PROBLEM TO SOLVE: In the copy, include every entry exactly but none of its images.

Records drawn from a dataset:

○ ○ ○ ○ ○

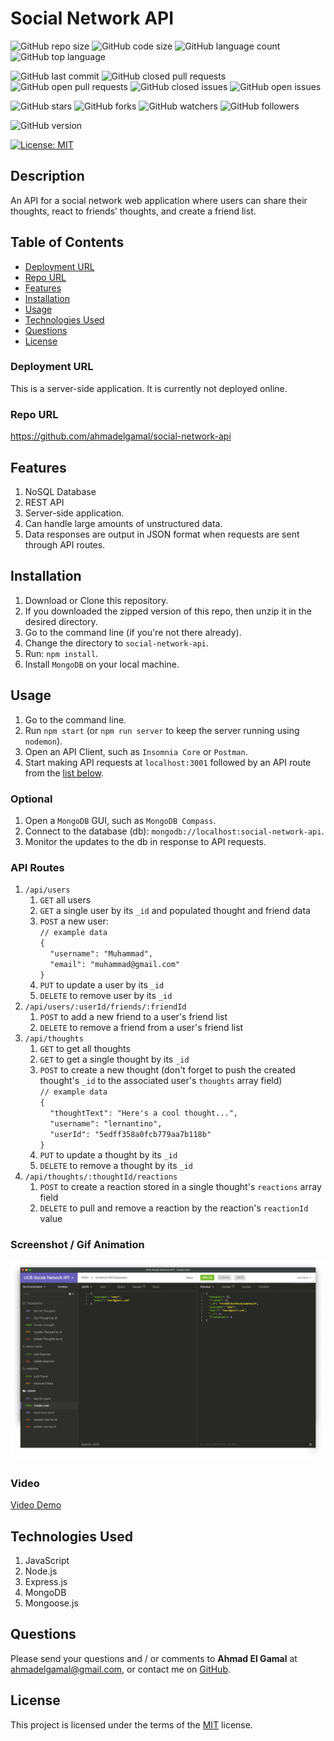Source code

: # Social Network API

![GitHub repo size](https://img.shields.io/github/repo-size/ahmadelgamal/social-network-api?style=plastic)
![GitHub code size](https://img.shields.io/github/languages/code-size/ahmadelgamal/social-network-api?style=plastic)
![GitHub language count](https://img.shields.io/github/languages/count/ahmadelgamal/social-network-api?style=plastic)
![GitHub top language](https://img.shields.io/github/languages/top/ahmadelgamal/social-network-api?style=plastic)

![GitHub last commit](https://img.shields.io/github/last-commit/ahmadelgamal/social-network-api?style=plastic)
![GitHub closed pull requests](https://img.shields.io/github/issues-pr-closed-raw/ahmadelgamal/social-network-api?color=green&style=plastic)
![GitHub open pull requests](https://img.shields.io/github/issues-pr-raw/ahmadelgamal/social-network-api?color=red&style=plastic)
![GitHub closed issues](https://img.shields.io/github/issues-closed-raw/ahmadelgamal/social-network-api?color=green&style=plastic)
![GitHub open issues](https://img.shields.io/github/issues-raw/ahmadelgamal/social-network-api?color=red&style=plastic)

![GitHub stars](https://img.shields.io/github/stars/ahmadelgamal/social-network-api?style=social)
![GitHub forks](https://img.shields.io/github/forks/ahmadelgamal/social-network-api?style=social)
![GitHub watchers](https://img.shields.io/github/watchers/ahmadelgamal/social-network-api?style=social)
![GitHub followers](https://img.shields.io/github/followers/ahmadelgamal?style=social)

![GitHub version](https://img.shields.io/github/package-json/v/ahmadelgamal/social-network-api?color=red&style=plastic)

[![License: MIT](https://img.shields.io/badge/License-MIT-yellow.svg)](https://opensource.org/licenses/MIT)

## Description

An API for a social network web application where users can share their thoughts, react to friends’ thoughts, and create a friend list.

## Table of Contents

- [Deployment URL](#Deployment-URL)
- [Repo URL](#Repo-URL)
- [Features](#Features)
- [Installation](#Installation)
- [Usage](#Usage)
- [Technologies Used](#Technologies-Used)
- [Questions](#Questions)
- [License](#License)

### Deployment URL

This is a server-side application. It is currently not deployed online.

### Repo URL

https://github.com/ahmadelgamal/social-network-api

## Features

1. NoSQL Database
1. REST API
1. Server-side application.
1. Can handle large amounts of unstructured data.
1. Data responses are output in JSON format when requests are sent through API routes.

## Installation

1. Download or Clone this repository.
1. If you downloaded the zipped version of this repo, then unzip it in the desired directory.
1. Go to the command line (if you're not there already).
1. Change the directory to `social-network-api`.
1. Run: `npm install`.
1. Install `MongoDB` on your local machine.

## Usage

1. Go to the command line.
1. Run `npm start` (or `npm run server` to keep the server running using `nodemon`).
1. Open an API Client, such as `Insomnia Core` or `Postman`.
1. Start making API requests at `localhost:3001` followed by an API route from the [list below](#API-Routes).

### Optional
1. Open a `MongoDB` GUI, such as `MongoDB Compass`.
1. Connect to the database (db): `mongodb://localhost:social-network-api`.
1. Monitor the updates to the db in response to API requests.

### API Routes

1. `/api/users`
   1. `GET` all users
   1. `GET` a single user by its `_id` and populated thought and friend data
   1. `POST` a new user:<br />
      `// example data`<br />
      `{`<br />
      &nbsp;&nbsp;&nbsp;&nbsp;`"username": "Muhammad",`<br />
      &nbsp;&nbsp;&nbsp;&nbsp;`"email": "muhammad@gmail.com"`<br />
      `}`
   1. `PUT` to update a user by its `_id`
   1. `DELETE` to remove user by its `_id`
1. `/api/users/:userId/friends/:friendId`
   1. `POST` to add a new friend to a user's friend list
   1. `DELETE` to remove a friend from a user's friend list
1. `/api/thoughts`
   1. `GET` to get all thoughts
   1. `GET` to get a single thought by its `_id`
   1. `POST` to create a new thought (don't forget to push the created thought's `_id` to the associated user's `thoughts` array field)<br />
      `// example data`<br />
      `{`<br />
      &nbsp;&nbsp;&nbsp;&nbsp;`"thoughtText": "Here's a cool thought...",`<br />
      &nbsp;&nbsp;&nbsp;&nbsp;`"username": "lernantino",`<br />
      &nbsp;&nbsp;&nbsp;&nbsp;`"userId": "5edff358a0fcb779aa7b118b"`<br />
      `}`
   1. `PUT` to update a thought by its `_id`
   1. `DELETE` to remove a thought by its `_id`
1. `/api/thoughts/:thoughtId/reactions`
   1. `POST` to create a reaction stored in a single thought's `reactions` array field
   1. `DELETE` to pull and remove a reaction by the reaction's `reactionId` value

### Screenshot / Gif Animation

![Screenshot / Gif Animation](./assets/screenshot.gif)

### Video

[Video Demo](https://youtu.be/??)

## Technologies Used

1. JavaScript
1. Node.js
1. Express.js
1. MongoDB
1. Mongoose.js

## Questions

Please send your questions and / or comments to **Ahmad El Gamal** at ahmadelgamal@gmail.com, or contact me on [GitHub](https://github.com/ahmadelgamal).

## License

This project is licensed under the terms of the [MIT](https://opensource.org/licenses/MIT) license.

○ ○ ○ ○ ○

RESPONSE BELOW:
Source code

: # Social Network API

![GitHub repo size](https://img.shields.io/github/repo-size/ahmadelgamal/social-network-api?style=plastic)
![GitHub code size](https://img.shields.io/github/languages/code-size/ahmadelgamal/social-network-api?style=plastic)
![GitHub language count](https://img.shields.io/github/languages/count/ahmadelgamal/social-network-api?style=plastic)
![GitHub top language](https://img.shields.io/github/languages/top/ahmadelgamal/social-network-api?style=plastic)

![GitHub last commit](https://img.shields.io/github/last-commit/ahmadelgamal/social-network-api?style=plastic)
![GitHub closed pull requests](https://img.shields.io/github/issues-pr-closed-raw/ahmadelgamal/social-network-api?color=green&style=plastic)
![GitHub open pull requests](https://img.shields.io/github/issues-pr-raw/ahmadelgamal/social-network-api?color=red&style=plastic)
![GitHub closed issues](https://img.shields.io/github/issues-closed-raw/ahmadelgamal/social-network-api?color=green&style=plastic)
![GitHub open issues](https://img.shields.io/github/issues-raw/ahmadelgamal/social-network-api?color=red&style=plastic)

![GitHub stars](https://img.shields.io/github/stars/ahmadelgamal/social-network-api?style=social)
![GitHub forks](https://img.shields.io/github/forks/ahmadelgamal/social-network-api?style=social)
![GitHub watchers](https://img.shields.io/github/watchers/ahmadelgamal/social-network-api?style=social)
![GitHub followers](https://img.shields.io/github/followers/ahmadelgamal?style=social)

![GitHub version](https://img.shields.io/github/package-json/v/ahmadelgamal/social-network-api?color=red&style=plastic)

[![License: MIT](https://img.shields.io/badge/License-MIT-yellow.svg)](https://opensource.org/licenses/MIT)

## Description

An API for a social network web application where users can share their thoughts, react to friends’ thoughts, and create a friend list.

## Table of Contents

- [Deployment URL](#Deployment-URL)
- [Repo URL](#Repo-URL)
- [Features](#Features)
- [Installation](#Installation)
- [Usage](#Usage)
- [Technologies Used](#Technologies-Used)
- [Questions](#Questions)
- [License](#License)

### Deployment URL

This is a server-side application. It is currently not deployed online.

### Repo URL

https://github.com/ahmadelgamal/social-network-api

## Features

1. NoSQL Database
1. REST API
1. Server-side application.
1. Can handle large amounts of unstructured data.
1. Data responses are output in JSON format when requests are sent through API routes.

## Installation

1. Download or Clone this repository.
1. If you downloaded the zipped version of this repo, then unzip it in the desired directory.
1. Go to the command line (if you're not there already).
1. Change the directory to `social-network-api`.
1. Run: `npm install`.
1. Install `MongoDB` on your local machine.

## Usage

1. Go to the command line.
1. Run `npm start` (or `npm run server` to keep the server running using `nodemon`).
1. Open an API Client, such as `Insomnia Core` or `Postman`.
1. Start making API requests at `localhost:3001` followed by an API route from the [list below](#API-Routes).

### Optional
1. Open a `MongoDB` GUI, such as `MongoDB Compass`.
1. Connect to the database (db): `mongodb://localhost:social-network-api`.
1. Monitor the updates to the db in response to API requests.

### API Routes

1. `/api/users`
   1. `GET` all users
   1. `GET` a single user by its `_id` and populated thought and friend data
   1. `POST` a new user:<br />
      `// example data`<br />
      `{`<br />
      &nbsp;&nbsp;&nbsp;&nbsp;`"username": "Muhammad",`<br />
      &nbsp;&nbsp;&nbsp;&nbsp;`"email": "muhammad@gmail.com"`<br />
      `}`
   1. `PUT` to update a user by its `_id`
   1. `DELETE` to remove user by its `_id`
1. `/api/users/:userId/friends/:friendId`
   1. `POST` to add a new friend to a user's friend list
   1. `DELETE` to remove a friend from a user's friend list
1. `/api/thoughts`
   1. `GET` to get all thoughts
   1. `GET` to get a single thought by its `_id`
   1. `POST` to create a new thought (don't forget to push the created thought's `_id` to the associated user's `thoughts` array field)<br />
      `// example data`<br />
      `{`<br />
      &nbsp;&nbsp;&nbsp;&nbsp;`"thoughtText": "Here's a cool thought...",`<br />
      &nbsp;&nbsp;&nbsp;&nbsp;`"username": "lernantino",`<br />
      &nbsp;&nbsp;&nbsp;&nbsp;`"userId": "5edff358a0fcb779aa7b118b"`<br />
      `}`
   1. `PUT` to update a thought by its `_id`
   1. `DELETE` to remove a thought by its `_id`
1. `/api/thoughts/:thoughtId/reactions`
   1. `POST` to create a reaction stored in a single thought's `reactions` array field
   1. `DELETE` to pull and remove a reaction by the reaction's `reactionId` value

### Screenshot / Gif Animation

![Screenshot / Gif Animation](./assets/screenshot.gif)

### Video

[Video Demo](https://youtu.be/??)

## Technologies Used

1. JavaScript
1. Node.js
1. Express.js
1. MongoDB
1. Mongoose.js

## Questions

Please send your questions and / or comments to **Ahmad El Gamal** at ahmadelgamal@gmail.com, or contact me on [GitHub](https://github.com/ahmadelgamal).

## License

This project is licensed under the terms of the [MIT](https://opensource.org/licenses/MIT) license.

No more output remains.